Waters: “Because it was part of a sustained campaign, it goes back actually to something that had happened earlier on. Because remembered the accusation was made that I was a homophobe, now on RTÉ, and it would say that I had been campaigning on the issue of gay marriage and that I had been more or less, it was insinuated that I’d been on TV and radio every day of the week. Now anybody in RTÉ can simply, by, within 30 seconds can ascertain how often I’ve been on radio and television, talking about gay marriage because the answer is I’ve never been on, I’ve never been on any programme. Many times I’ve turned down invitations to appear on Prime Time, the Frontline, all these programmes, who’ve asked me to go, because they assume they know my position on gay marriage and I can assure you, they don’t. But there was one time where I did outline my full position on gay marriage in an email to a colleague in the Irish Times, Una Mulally, who actually about five days before the Rory O’Neill interview on The Saturday Night Show, asked me, because she said she was writing a book, and I sat down and I wrote, even though this woman had attacked me numerous times, I sat down, I wrote her a 2,000-word email, outlining in full my position on gay marriage. In which I said, inter alia, that I actually don’t think I am against gay marriage per se. That I have a question because I have campaigned for many years on the question of the relationship between fathers and children and the rights and the lack of rights pertaining to those relationships and I’ve been asking why is this, this situation not being fixed when all these other issues are being dealt with and so I said my problems relate to this problem, this issue. I also said that I got no support from Catholic organisation, from Catholic bishops or priests or popes or anybody like that…”

O’Rourke: “In asserting the rights of fathers..”

Waters: “That’s right. So I outlined in full my position. And when this erupted then a week later with Rory O’Neill and The Saturday Night Show, I thought to myself, well at least, one colleague in the Irish Times has a full account of my actual position and will be in a position to enlighten the public and put an end to all this smearing. But nothing happened. And nothing happened. And nothing happened.”

O’Rourke: “But you could have always written a column about it yourself, surely, but that’s another story.”

Waters: “That’s another story, but wait a minute. This is vitally important. A week later Una Mullaly did write a column which put me in with Vladimir Putin and, you know, queer bashers in Nigeria and all the rest of it.”

O’Rourke: “Well I think she made a reference to the fact or it was done on her behalf by a subeditor, because she didn’t write it originally, to the fact that you had sent a solicitor’s letter to RTÉ. The context was the background that you said..”

Waters: “But that adds another sinister element to it: why is a subeditor adding my name to an article.”

O’Rourke: “Bertie Ahern might say for completeness sake I think is the short answer to that.”

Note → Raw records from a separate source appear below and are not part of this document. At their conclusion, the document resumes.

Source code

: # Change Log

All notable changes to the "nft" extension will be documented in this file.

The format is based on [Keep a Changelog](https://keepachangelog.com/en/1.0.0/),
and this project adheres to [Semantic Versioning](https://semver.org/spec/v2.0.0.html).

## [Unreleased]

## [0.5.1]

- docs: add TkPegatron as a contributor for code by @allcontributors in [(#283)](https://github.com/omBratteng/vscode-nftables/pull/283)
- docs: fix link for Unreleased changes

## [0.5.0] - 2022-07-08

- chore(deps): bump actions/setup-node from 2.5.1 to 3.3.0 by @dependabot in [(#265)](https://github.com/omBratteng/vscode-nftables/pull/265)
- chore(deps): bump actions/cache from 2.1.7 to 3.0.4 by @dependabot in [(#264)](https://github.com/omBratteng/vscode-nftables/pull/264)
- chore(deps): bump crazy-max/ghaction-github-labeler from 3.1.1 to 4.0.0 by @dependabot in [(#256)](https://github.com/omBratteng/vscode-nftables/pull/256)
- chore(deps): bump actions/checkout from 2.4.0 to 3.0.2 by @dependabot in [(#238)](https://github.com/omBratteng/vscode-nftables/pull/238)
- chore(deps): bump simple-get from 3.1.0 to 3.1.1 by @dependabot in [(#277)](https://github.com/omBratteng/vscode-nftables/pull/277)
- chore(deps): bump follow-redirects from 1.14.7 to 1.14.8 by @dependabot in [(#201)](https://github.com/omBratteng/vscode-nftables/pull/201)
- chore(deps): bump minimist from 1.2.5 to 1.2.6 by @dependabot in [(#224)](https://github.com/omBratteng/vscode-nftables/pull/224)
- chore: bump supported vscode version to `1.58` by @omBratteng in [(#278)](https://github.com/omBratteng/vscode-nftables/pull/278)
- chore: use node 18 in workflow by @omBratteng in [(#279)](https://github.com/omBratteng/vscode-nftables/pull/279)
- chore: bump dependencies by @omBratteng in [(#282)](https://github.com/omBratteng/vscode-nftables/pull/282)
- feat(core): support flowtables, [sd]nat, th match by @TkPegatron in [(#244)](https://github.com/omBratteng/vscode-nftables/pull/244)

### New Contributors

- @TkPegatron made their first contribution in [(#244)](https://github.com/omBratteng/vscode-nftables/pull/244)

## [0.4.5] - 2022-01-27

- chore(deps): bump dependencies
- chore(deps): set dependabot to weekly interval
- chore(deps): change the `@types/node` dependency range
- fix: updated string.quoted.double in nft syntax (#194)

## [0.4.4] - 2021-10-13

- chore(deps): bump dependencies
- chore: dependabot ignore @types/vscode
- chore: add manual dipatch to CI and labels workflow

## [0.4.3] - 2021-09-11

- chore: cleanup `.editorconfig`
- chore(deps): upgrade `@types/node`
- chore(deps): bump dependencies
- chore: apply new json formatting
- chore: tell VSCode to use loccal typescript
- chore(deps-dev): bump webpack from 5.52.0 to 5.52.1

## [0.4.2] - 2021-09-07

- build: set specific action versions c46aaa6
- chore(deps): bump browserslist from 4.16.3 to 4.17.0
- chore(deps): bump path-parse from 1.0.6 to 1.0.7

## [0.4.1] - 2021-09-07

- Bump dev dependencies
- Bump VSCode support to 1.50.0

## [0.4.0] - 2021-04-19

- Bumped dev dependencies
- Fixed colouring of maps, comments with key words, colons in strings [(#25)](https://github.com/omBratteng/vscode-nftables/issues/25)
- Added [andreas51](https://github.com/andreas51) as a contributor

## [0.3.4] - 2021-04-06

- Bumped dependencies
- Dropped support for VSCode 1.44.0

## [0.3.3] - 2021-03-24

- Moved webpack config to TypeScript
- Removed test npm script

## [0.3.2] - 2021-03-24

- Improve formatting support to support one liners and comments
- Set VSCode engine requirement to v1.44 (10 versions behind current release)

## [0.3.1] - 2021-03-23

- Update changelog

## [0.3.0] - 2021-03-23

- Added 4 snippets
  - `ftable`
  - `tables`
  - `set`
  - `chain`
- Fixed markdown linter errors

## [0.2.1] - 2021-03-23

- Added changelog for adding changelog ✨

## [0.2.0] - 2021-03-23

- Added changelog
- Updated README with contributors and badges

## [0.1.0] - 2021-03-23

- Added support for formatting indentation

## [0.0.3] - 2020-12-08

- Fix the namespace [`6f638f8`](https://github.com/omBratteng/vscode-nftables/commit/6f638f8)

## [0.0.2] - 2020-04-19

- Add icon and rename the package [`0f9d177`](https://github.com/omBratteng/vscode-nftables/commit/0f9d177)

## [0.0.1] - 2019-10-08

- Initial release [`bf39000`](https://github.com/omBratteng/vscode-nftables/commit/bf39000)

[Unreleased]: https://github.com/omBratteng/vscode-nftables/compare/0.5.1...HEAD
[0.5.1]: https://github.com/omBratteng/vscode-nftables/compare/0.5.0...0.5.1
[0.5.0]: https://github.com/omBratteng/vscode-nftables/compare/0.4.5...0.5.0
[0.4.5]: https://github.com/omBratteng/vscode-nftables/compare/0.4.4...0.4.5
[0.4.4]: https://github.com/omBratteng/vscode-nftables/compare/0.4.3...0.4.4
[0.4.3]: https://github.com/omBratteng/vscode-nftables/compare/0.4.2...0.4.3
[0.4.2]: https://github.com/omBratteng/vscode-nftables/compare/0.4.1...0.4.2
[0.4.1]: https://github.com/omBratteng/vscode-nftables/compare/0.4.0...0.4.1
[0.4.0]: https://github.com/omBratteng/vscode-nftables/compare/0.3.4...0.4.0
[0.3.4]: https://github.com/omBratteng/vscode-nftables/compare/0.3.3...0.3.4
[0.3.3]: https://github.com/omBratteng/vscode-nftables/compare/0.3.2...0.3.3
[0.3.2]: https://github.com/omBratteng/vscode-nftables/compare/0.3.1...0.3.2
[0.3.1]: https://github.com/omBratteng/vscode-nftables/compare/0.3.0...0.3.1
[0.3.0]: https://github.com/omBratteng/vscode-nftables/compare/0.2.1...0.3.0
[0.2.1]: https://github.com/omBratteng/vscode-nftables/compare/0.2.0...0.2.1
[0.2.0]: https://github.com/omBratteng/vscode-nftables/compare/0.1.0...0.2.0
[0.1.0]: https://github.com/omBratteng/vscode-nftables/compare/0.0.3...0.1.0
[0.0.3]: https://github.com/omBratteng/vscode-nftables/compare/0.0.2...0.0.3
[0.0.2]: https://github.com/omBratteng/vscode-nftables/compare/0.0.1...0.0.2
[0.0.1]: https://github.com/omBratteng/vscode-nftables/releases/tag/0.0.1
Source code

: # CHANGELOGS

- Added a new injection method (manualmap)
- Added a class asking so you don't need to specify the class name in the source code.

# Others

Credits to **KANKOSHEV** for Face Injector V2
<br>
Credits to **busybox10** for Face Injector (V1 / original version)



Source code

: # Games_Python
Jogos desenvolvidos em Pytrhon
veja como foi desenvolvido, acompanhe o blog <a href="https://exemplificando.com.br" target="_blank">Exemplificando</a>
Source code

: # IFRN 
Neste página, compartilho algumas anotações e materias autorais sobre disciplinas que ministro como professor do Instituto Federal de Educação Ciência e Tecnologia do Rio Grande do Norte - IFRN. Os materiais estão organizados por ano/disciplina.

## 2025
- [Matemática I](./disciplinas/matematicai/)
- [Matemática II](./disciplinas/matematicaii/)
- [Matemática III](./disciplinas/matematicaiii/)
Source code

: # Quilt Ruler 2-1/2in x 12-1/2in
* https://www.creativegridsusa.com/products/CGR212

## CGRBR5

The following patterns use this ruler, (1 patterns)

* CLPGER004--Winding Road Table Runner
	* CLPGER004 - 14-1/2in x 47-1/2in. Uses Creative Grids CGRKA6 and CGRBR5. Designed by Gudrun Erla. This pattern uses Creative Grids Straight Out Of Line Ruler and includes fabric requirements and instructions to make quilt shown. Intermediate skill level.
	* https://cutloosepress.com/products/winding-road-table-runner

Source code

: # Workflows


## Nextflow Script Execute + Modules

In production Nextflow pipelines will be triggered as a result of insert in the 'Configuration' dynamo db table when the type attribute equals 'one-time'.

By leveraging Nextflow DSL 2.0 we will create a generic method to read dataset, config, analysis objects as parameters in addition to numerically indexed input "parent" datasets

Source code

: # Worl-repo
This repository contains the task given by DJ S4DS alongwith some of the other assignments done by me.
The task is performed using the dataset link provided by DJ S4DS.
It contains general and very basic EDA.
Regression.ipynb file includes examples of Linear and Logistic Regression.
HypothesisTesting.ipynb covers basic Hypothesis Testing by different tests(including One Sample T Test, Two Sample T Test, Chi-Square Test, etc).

Waters: “Well, that’s one way of spinning it but the actual fact. I would say there’s another explanation. That, because, for completeness sake, there was another name they could have added to that article and they didn’t because another colleague had also sent a solicitor’s letter to RTE, Breda O’Brien, and her name was not included.”

O’Rourke: “Ok. But coming on then to Fintan O’Toole, he basically said look columnists are in a privileged position and that they shouldn’t have, you shouldn’t have taken the action that you did.”

Waters: “Well, Fintan O’Toole spoke about an episode which occurred where he was written about in the Sunday Times, where it was said in a profile that he had driven away from a public engagement, protest about austerity or some such, in a BMW. And he said that this wasn’t true, he didn’t have a BMW and that he can’t drive. And he rang the editor in the Sunday Times and so on, to complain. And he says he didn’t sue. But he did ring the editor of the Sunday Times and the Sunday Times immediately agreed to issue an apology the following week. And Fintan doesn’t draw the obvious conclusion, from that, that, if I had, the same thing happened for me, we wouldn’t have been in the situation we were either.”

O’Rourke: “But why then, at midnight I think you say in this [Village] article, why then did you submit your resignation to the paper? On the basis of this comment?”

Waters: “Not because of Fintan. I’ve nothing against Fintan at all. I have a great admiration for Fintan but this is what I resigned for: that I was told in relation to the Una Mullaly article that my options were to either, quote “go the legal route or write a letter to the editor”. In other words a columnist of 24 years is reduced to writing a letter to the editor, to defend himself. Meanwhile the dogs of war are unleashed, week after week after week, to attack me, who has been a columnist for 24 years. Now, I think that’s outrageous.”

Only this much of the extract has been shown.